Document images with source code
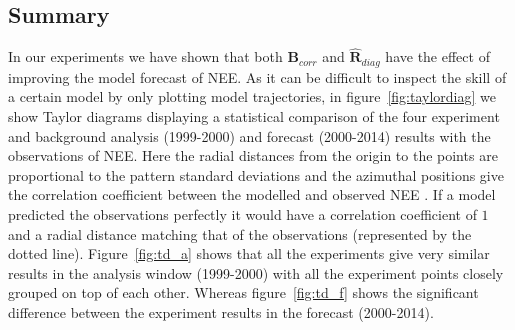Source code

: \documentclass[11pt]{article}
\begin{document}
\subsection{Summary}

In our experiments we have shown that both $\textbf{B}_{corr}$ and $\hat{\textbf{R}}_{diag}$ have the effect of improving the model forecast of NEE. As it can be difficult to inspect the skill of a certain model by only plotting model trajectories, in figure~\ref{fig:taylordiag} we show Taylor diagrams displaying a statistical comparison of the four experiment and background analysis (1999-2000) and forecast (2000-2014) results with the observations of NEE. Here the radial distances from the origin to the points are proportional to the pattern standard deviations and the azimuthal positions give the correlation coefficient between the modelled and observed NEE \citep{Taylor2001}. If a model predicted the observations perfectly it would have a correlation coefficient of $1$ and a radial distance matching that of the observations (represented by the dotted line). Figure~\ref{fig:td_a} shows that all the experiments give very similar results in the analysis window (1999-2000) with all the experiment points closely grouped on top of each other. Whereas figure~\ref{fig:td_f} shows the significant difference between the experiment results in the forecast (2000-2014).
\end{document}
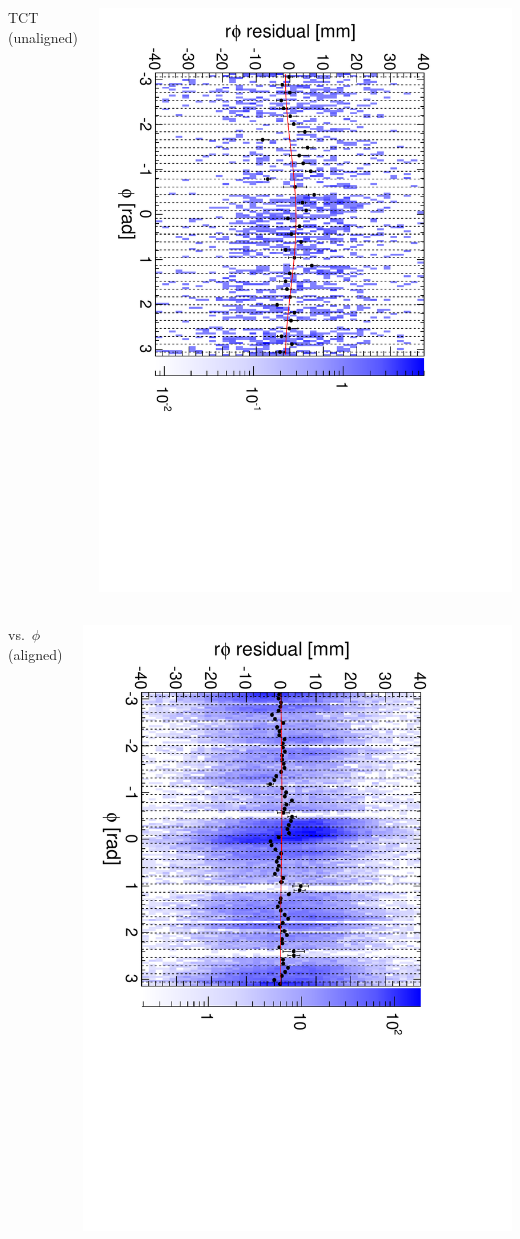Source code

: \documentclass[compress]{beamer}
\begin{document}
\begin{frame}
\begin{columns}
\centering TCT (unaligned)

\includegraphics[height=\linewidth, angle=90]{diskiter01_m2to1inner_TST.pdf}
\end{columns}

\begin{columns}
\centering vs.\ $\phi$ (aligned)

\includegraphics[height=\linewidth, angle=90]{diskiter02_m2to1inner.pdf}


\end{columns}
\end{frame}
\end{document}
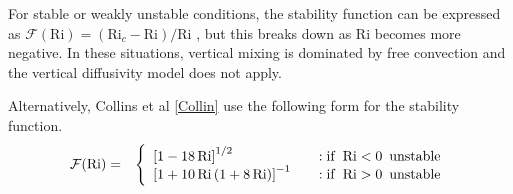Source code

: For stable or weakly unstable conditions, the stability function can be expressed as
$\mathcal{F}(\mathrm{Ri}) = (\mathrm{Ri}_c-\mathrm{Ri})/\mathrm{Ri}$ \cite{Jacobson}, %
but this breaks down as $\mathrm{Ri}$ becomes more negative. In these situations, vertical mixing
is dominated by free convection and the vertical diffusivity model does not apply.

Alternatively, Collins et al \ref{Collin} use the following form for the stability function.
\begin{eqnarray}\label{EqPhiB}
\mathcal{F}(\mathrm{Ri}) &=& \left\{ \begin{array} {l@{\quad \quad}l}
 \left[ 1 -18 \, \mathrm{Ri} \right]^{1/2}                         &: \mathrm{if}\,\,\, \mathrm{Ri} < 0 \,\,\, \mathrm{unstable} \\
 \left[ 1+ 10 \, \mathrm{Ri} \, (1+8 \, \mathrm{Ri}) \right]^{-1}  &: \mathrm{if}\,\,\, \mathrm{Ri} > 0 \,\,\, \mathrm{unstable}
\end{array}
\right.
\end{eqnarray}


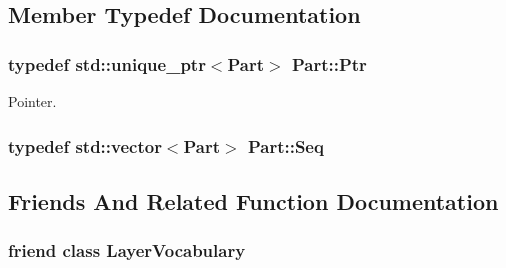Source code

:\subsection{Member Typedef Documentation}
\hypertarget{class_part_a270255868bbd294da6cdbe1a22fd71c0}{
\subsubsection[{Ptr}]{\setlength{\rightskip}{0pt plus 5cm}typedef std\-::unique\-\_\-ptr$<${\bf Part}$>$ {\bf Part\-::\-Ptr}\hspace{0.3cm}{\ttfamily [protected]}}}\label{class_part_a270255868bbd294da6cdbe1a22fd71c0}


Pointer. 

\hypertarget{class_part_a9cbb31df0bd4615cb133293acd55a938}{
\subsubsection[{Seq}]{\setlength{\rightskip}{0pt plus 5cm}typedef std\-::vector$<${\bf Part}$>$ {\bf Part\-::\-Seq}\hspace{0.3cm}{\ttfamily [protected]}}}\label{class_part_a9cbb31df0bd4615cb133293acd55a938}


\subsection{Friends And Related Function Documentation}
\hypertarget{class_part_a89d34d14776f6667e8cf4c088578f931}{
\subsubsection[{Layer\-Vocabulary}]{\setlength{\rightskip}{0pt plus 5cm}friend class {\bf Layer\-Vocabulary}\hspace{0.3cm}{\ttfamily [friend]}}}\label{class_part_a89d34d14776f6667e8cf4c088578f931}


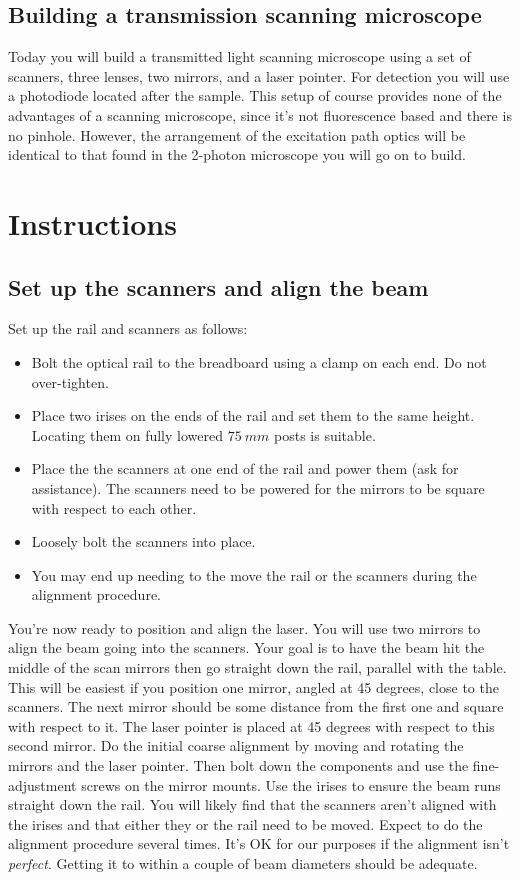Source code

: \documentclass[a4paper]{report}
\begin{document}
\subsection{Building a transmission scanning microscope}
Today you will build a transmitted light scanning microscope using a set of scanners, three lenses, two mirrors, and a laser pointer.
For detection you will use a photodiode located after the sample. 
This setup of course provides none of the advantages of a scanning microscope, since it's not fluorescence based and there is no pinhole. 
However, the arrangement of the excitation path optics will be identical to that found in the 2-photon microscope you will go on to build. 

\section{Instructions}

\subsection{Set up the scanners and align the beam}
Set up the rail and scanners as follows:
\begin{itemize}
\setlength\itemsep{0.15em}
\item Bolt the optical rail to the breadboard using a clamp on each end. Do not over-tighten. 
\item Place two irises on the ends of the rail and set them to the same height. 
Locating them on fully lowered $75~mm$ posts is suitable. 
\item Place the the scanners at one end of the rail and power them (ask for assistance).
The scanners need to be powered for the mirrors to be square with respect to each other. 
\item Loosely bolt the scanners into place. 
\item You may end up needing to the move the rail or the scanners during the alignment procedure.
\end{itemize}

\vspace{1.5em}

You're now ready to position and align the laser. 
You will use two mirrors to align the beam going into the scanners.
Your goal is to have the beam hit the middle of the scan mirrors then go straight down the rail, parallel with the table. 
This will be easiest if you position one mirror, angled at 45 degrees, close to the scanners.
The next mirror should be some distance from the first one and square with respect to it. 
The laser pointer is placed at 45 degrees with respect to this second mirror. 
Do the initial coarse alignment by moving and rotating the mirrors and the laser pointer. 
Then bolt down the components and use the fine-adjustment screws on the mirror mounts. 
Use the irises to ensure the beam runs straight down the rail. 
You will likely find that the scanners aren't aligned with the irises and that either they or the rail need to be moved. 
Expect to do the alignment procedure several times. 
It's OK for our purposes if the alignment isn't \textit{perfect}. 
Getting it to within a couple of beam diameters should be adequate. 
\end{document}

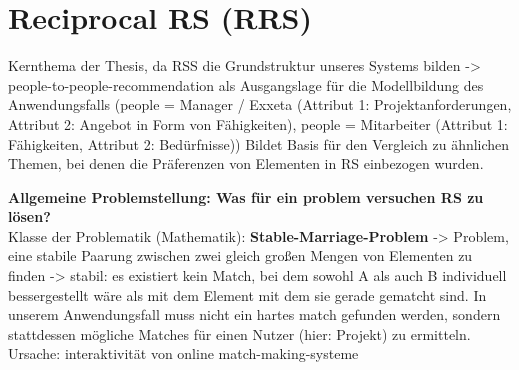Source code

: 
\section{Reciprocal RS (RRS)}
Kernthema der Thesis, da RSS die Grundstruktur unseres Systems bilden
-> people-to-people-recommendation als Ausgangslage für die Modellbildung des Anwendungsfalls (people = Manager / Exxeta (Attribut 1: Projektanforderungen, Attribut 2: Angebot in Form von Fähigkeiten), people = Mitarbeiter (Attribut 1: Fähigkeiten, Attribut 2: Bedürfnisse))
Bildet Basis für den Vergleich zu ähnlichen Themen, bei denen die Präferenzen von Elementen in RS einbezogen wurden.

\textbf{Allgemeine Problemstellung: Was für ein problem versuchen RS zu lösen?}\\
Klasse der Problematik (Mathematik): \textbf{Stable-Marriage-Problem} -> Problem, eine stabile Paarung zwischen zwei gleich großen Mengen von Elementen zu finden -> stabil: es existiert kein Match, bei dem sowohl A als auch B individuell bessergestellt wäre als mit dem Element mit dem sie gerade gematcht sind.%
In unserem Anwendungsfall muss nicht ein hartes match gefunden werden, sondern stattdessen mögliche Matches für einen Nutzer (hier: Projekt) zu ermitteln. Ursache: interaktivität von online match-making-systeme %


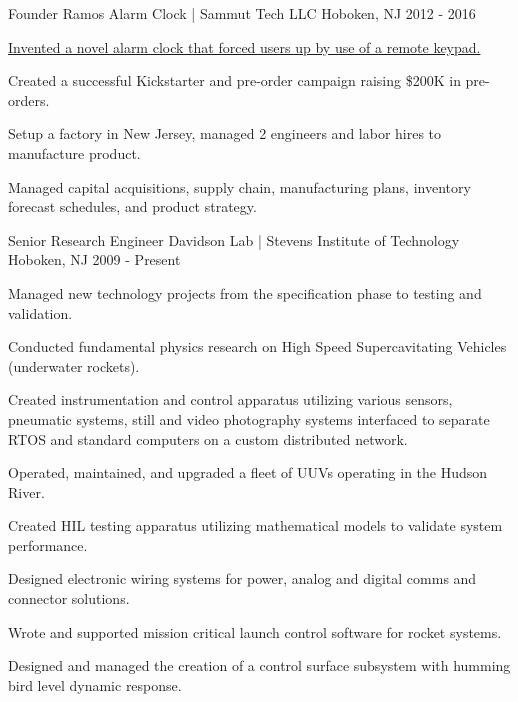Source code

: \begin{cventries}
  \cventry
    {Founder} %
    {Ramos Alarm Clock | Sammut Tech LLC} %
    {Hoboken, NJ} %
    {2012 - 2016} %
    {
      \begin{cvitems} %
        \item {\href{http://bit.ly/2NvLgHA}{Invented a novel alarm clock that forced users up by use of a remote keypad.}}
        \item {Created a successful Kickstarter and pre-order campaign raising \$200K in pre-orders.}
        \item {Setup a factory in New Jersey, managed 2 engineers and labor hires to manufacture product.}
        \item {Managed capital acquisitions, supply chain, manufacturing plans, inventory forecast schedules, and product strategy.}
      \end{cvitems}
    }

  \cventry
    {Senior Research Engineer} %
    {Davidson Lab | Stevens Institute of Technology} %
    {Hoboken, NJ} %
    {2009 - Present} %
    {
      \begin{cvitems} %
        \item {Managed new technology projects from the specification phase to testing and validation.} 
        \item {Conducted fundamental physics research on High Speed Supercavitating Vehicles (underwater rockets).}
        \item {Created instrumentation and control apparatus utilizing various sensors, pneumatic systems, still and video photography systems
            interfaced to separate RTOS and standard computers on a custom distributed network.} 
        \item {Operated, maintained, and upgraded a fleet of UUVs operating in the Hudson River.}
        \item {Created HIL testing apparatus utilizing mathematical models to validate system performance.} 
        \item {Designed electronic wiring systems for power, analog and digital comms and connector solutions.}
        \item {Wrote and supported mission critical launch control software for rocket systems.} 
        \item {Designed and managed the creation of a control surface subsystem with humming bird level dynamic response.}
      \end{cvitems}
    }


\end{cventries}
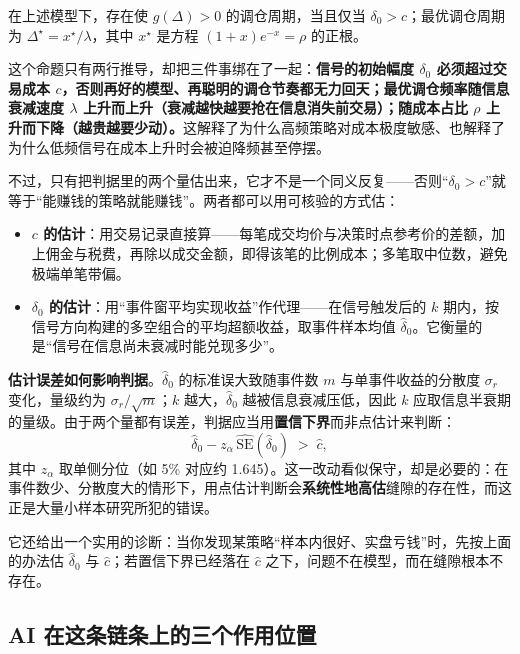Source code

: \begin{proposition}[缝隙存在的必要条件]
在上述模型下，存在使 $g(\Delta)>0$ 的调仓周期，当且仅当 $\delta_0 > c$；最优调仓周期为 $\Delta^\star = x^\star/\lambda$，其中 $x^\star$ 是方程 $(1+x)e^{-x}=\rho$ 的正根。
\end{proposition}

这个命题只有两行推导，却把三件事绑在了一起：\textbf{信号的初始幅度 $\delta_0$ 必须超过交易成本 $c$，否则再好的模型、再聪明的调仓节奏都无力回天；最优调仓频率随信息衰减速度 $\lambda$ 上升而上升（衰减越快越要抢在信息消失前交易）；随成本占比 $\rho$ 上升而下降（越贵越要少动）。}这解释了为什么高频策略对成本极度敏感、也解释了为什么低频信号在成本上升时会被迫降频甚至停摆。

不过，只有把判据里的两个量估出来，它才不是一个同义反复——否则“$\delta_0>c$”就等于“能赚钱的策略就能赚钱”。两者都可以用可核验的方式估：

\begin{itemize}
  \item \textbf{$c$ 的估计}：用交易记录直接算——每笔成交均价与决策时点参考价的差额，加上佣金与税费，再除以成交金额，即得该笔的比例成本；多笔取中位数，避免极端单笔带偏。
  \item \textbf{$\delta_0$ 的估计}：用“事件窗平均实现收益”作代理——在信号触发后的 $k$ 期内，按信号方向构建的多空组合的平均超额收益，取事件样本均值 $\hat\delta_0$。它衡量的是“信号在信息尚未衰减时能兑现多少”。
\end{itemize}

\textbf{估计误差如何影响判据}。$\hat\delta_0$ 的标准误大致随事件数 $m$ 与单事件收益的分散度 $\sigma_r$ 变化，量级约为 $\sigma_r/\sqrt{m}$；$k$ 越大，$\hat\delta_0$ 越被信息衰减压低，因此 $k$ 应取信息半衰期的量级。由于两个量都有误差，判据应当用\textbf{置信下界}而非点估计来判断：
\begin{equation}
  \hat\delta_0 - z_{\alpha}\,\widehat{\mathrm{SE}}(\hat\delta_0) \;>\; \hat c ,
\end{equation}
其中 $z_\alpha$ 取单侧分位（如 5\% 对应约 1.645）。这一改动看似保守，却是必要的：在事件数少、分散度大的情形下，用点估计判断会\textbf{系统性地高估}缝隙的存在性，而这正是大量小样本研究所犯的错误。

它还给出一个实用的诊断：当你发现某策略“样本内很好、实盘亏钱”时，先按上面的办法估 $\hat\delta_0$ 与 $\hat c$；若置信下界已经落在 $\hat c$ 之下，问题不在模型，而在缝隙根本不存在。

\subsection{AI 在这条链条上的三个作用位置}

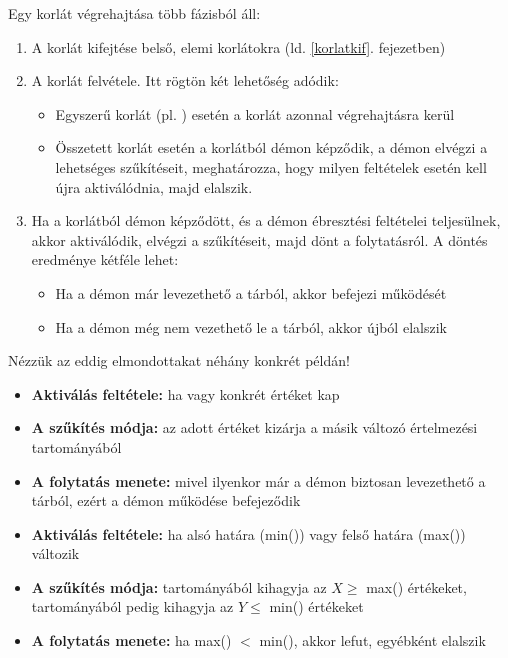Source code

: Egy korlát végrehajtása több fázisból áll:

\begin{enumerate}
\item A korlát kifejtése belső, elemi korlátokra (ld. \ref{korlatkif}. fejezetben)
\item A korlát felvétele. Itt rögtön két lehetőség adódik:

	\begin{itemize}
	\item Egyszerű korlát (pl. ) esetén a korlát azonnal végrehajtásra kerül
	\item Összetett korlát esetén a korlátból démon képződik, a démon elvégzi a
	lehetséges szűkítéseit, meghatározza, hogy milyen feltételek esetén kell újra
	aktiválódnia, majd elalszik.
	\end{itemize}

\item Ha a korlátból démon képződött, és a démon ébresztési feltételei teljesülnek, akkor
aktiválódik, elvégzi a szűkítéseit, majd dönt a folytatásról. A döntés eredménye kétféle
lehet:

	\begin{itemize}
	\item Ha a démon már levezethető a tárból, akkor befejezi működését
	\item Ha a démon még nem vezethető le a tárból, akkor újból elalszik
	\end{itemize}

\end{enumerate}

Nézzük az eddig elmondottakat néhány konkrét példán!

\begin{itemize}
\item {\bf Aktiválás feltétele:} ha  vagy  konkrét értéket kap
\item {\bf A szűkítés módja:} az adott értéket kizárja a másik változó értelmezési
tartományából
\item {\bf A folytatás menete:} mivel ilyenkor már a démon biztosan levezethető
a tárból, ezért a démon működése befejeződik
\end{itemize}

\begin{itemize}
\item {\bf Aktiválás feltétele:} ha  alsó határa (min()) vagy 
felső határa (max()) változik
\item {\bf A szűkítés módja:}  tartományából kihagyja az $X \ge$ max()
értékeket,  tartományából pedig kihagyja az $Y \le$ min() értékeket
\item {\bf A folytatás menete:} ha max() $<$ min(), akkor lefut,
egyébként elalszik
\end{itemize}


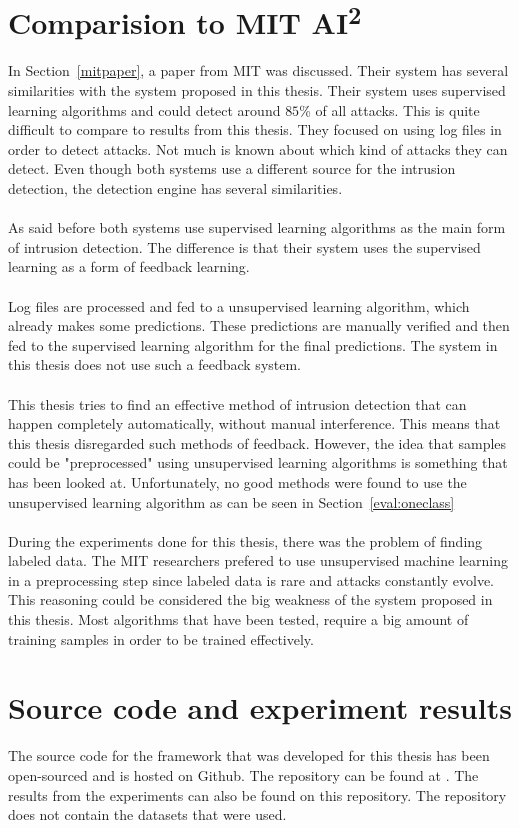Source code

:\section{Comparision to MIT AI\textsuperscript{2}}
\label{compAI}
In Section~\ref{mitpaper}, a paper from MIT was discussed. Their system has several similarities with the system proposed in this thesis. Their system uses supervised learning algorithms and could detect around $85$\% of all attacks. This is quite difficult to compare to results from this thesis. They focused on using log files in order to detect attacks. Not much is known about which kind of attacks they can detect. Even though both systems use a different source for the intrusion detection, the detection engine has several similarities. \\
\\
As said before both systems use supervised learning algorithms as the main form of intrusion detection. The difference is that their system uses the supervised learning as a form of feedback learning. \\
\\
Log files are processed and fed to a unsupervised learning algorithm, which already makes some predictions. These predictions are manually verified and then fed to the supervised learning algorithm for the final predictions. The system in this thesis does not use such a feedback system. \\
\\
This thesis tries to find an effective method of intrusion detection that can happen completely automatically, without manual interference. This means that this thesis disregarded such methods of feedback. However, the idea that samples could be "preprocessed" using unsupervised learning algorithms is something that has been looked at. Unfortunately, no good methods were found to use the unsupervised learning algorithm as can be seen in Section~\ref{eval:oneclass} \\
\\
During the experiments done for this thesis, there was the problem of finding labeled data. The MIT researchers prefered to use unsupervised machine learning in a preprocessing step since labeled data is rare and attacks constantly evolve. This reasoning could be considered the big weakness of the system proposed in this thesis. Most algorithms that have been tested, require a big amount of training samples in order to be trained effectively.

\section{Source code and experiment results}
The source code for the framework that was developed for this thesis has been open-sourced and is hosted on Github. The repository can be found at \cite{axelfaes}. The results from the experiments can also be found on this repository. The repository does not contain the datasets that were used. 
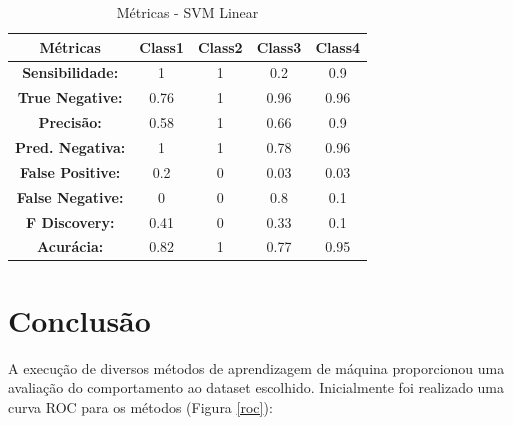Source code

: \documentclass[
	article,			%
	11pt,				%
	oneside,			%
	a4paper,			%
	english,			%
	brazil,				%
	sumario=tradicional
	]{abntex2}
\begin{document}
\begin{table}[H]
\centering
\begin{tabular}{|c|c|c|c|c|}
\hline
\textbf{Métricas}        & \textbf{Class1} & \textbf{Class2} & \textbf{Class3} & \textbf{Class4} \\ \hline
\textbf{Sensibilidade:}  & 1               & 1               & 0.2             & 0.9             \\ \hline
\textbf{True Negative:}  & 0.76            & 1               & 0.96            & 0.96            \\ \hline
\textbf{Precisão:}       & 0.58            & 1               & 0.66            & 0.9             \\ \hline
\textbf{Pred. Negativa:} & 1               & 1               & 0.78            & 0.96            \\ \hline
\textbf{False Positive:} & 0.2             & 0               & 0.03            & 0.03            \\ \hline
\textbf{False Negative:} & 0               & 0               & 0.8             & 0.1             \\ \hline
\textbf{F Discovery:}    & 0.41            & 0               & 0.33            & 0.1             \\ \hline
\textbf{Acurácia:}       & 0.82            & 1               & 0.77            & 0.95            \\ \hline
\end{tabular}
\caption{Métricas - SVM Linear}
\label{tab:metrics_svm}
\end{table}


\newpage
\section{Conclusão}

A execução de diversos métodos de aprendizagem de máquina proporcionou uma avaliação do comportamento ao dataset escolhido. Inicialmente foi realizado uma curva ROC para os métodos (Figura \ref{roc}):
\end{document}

- [TASK TO CARRY OUT]: Check each line of the entries above for the word "tárból". List the ones that have it.

- [ANSWER BOX]:
	\item Ha a démon már levezethető a tárból, akkor befejezi működését
	\item Ha a démon még nem vezethető le a tárból, akkor újból elalszik
a tárból, ezért a démon működése befejeződik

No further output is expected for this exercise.